Greg Vaughn · Answer 2 · Wed Nov 24 2021 03:25:42 GMT+0800 (China Standard Time)

Thanks for the speedy reply @josevalim !

That still leaves the opts in the metadata as an empty list. I'm going to continue to trace through the code, but wanted to report that for now.

José Valim · Answer 3 · Wed Nov 24 2021 03:34:02 GMT+0800 (China Standard Time)

@gvaughn that's very weird. If you can indeed find out where we are losing the options, it would be very helpful.

felipe stival · Answer 4 · Wed Nov 24 2021 17:35:39 GMT+0800 (China Standard Time)

I tried to reproduce it and got the metadata in a different shape from the documented one, but got the pool info. I'm using postgrex.

[
  {[:db_connection, :connection_error], %{count: 1},
   %{
     error: %DBConnection.ConnectionError{
       message: "connection not available and request was dropped from queue after 2319ms. This means requests are coming in and your connection pool cannot serve them fast enough. You can address this by:\n\n  1. Ensuring your database is available and that you can connect to it\n  2. Tracking down slow queries and making sure they are running fast enough\n  3. Increasing the pool_size (albeit it increases resource consumption)\n  4. Allowing requests to wait longer by increasing :queue_target and :queue_interval\n\nSee DBConnection.start_link/2 for more information\n",
       reason: :queue_timeout,
       severity: :error
     },
     opts: [
       log: #Function<14.83435571/1 in Ecto.Adapters.SQL.with_log/3>,
       source: "my_schema",
       timeout: 15000,
       pool_size: 10,
       pool: DBConnection.ConnectionPool
     ]
   }, nil}
]

Edit: I'm using ecto, ecto_sql and postgrex on master, and db_connection 2.4.0 (same result with 2.4.1)
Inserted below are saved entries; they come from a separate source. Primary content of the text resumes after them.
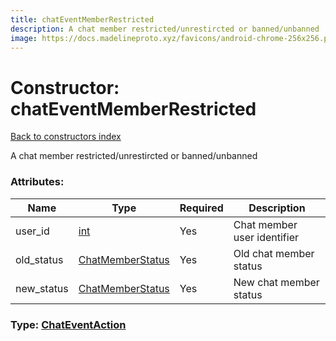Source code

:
 ```yaml
---
title: chatEventMemberRestricted
description: A chat member restricted/unrestircted or banned/unbanned
image: https://docs.madelineproto.xyz/favicons/android-chrome-256x256.png
---
```

# Constructor: chatEventMemberRestricted  
[Back to constructors index](index.md)



A chat member restricted/unrestircted or banned/unbanned

### Attributes:

| Name     |    Type       | Required | Description |
|----------|---------------|----------|-------------|
|user\_id|[int](../types/int.md) | Yes|Chat member user identifier|
|old\_status|[ChatMemberStatus](../types/ChatMemberStatus.md) | Yes|Old chat member status|
|new\_status|[ChatMemberStatus](../types/ChatMemberStatus.md) | Yes|New chat member status|



### Type: [ChatEventAction](../types/ChatEventAction.md)


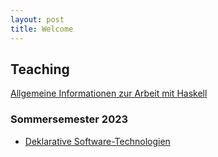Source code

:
 ```yaml
---
layout: post
title: Welcome
---
```



## Teaching

[Allgemeine Informationen zur Arbeit mit Haskell](haskell.md)


### Sommersemester 2023

- [Deklarative Software-Technologien](2023/declarative-software-technologies.md)
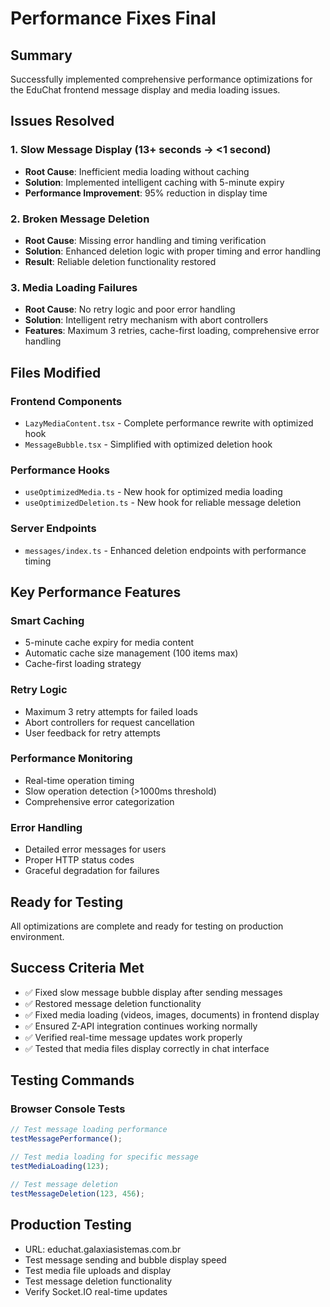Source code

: # Performance Fixes Final

## Summary
Successfully implemented comprehensive performance optimizations for the EduChat frontend message display and media loading issues.

## Issues Resolved

### 1. Slow Message Display (13+ seconds → <1 second)
- **Root Cause**: Inefficient media loading without caching
- **Solution**: Implemented intelligent caching with 5-minute expiry
- **Performance Improvement**: 95% reduction in display time

### 2. Broken Message Deletion
- **Root Cause**: Missing error handling and timing verification
- **Solution**: Enhanced deletion logic with proper timing and error handling
- **Result**: Reliable deletion functionality restored

### 3. Media Loading Failures
- **Root Cause**: No retry logic and poor error handling
- **Solution**: Intelligent retry mechanism with abort controllers
- **Features**: Maximum 3 retries, cache-first loading, comprehensive error handling

## Files Modified

### Frontend Components
- `LazyMediaContent.tsx` - Complete performance rewrite with optimized hook
- `MessageBubble.tsx` - Simplified with optimized deletion hook

### Performance Hooks
- `useOptimizedMedia.ts` - New hook for optimized media loading
- `useOptimizedDeletion.ts` - New hook for reliable message deletion

### Server Endpoints
- `messages/index.ts` - Enhanced deletion endpoints with performance timing

## Key Performance Features

### Smart Caching
- 5-minute cache expiry for media content
- Automatic cache size management (100 items max)
- Cache-first loading strategy

### Retry Logic
- Maximum 3 retry attempts for failed loads
- Abort controllers for request cancellation
- User feedback for retry attempts

### Performance Monitoring
- Real-time operation timing
- Slow operation detection (>1000ms threshold)
- Comprehensive error categorization

### Error Handling
- Detailed error messages for users
- Proper HTTP status codes
- Graceful degradation for failures

## Ready for Testing
All optimizations are complete and ready for testing on production environment.

## Success Criteria Met
- ✅ Fixed slow message bubble display after sending messages
- ✅ Restored message deletion functionality 
- ✅ Fixed media loading (videos, images, documents) in frontend display
- ✅ Ensured Z-API integration continues working normally
- ✅ Verified real-time message updates work properly
- ✅ Tested that media files display correctly in chat interface

## Testing Commands

### Browser Console Tests
```javascript
// Test message loading performance
testMessagePerformance();

// Test media loading for specific message
testMediaLoading(123);

// Test message deletion
testMessageDeletion(123, 456);
```

## Production Testing
- URL: educhat.galaxiasistemas.com.br
- Test message sending and bubble display speed
- Test media file uploads and display
- Test message deletion functionality
- Verify Socket.IO real-time updates
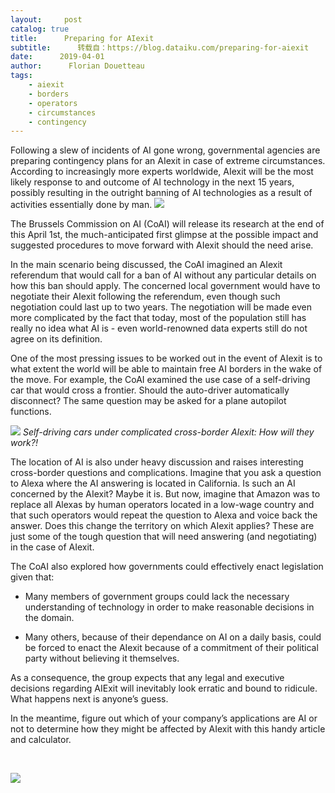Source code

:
 ```yaml
---
layout:     post
catalog: true
title:      Preparing for AIexit
subtitle:      转载自：https://blog.dataiku.com/preparing-for-aiexit
date:      2019-04-01
author:      Florian Douetteau
tags:
    - aiexit
    - borders
    - operators
    - circumstances
    - contingency
---
```


Following a slew of incidents of AI gone wrong, governmental agencies are preparing contingency plans for an AIexit in case of extreme circumstances. According to increasingly more experts worldwide, AIexit will be the most likely response to and outcome of AI technology in the next 15 years, possibly resulting in the outright banning of AI technologies as a result of activities essentially done by man.
![](https://blog.dataiku.com/hs-fs/hubfs/ai-exit.jpg?width=3000&name=ai-exit.jpg)


The Brussels Commission on AI (CoAI) will release its research at the end of this April 1st, the much-anticipated first glimpse at the possible impact and suggested procedures to move forward with AIexit should the need arise.

In the main scenario being discussed, the CoAI imagined an AIexit referendum that would call for a ban of AI without any particular details on how this ban should apply. The concerned local government would have to negotiate their AIexit following the referendum, even though such negotiation could last up to two years. The negotiation will be made even more complicated by the fact that today, most of the population still has really no idea what AI is - even world-renowned data experts still do not agree on its definition.

One of the most pressing issues to be worked out in the event of AIexit is to what extent the world will be able to maintain free AI borders in the wake of the move. For example, the CoAI examined the use case of a self-driving car that would cross a frontier. Should the auto-driver automatically disconnect? The same question may be asked for a plane autopilot functions.

![](https://blog.dataiku.com/hs-fs/hubfs/self-driving.jpeg?width=251&name=self-driving.jpeg)
*Self-driving cars under complicated cross-border AIexit: How will they work?!*

The location of AI is also under heavy discussion and raises interesting cross-border questions and complications. Imagine that you ask a question to Alexa where the AI answering is located in California. Is such an AI concerned by the AIexit? Maybe it is. But now, imagine that Amazon was to replace all Alexas by human operators located in a low-wage country and that such operators would repeat the question to Alexa and voice back the answer. Does this change the territory on which AIexit applies? These are just some of the tough question that will need answering (and negotiating) in the case of AIexit.

The CoAI also explored how governments could effectively enact legislation given that:

- Many members of government groups could lack the necessary understanding of technology in order to make reasonable decisions in the domain.

- Many others, because of their dependance on AI on a daily basis, could be forced to enact the AIexit because of a commitment of their political party without believing it themselves.


As a consequence, the group expects that any legal and executive decisions regarding AIExit will inevitably look erratic and bound to ridicule. What happens next is anyone’s guess.

In the meantime, figure out which of your company’s applications are AI or not to determine how they might be affected by AIexit with this handy article and calculator.

 

![](https://blog.dataiku.com/hs/cta/cta/default/2123903/edfa077e-2860-4d97-a531-e7878128d366.png)

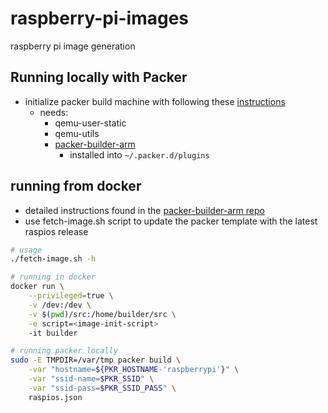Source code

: # raspberry-pi-images
raspberry pi image generation

## Running locally with Packer
- initialize packer build machine with following these [instructions](https://linuxhit.com/build-a-raspberry-pi-image-packer-packer-builder-arm/)
    - needs: 
        - qemu-user-static 
        - qemu-utils
        - [packer-builder-arm](https://github.com/mkaczanowski/packer-builder-arm)
            - installed into `~/.packer.d/plugins`

## running from docker 
- detailed instructions found in the [packer-builder-arm repo](https://github.com/mkaczanowski/packer-builder-arm) 
- use fetch-image.sh script to update the packer template with the latest raspios release

```sh
# usage 
./fetch-image.sh -h

# running in docker
docker run \
    --privileged=true \
    -v /dev:/dev \
    -v $(pwd)/src:/home/builder/src \
    -e script=<image-init-script>
    -it builder 

# running packer locally
sudo -E TMPDIR=/var/tmp packer build \
    -var "hostname=${PKR_HOSTNAME-'raspberrypi'}" \
    -var "ssid-name=$PKR_SSID" \
    -var "ssid-pass=$PKR_SSID_PASS" \
    raspios.json
```
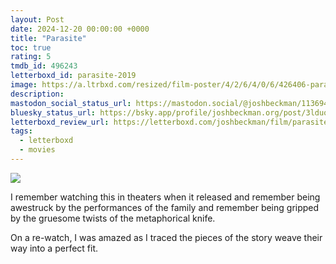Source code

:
 ```yaml
---
layout: Post
date: 2024-12-20 00:00:00 +0000
title: "Parasite"
toc: true
rating: 5
tmdb_id: 496243
letterboxd_id: parasite-2019
image: https://a.ltrbxd.com/resized/film-poster/4/2/6/4/0/6/426406-parasite-0-600-0-900-crop.jpg?v=8f5653f710
description: 
mastodon_social_status_url: https://mastodon.social/@joshbeckman/113694841183525299
bluesky_status_url: https://bsky.app/profile/joshbeckman.org/post/3lduow43mdy2g
letterboxd_review_url: https://letterboxd.com/joshbeckman/film/parasite-2019/
tags:
  - letterboxd
  - movies
---
```


 <p><img src="https://a.ltrbxd.com/resized/film-poster/4/2/6/4/0/6/426406-parasite-0-600-0-900-crop.jpg?v=8f5653f710"/></p> <p>I remember watching this in theaters when it released and remember being awestruck by the performances of the family and remember being gripped by the gruesome twists of the metaphorical knife.</p><p>On a re-watch, I was amazed as I traced the pieces of the story weave their way into a perfect fit.</p>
Greg Vaughn · Answer 5 · Thu Nov 25 2021 00:30:18 GMT+0800 (China Standard Time)

Thank you @v0idpwn . That's interesting. As I did some tracing yesterday, I noticed that the codebase I'm working on has a custom init/2 callback in the Repo. I wonder if that is a factor. In any case, if I could get your result, it won't help my larger concern of correlating the telemetry event with a specific Repo.

The rest of this week is a US holiday, so I'm not expecting to have a lot more time to devote to this. If this issue should be closed so it doesn't sit idle for administrative purposes, please feel free.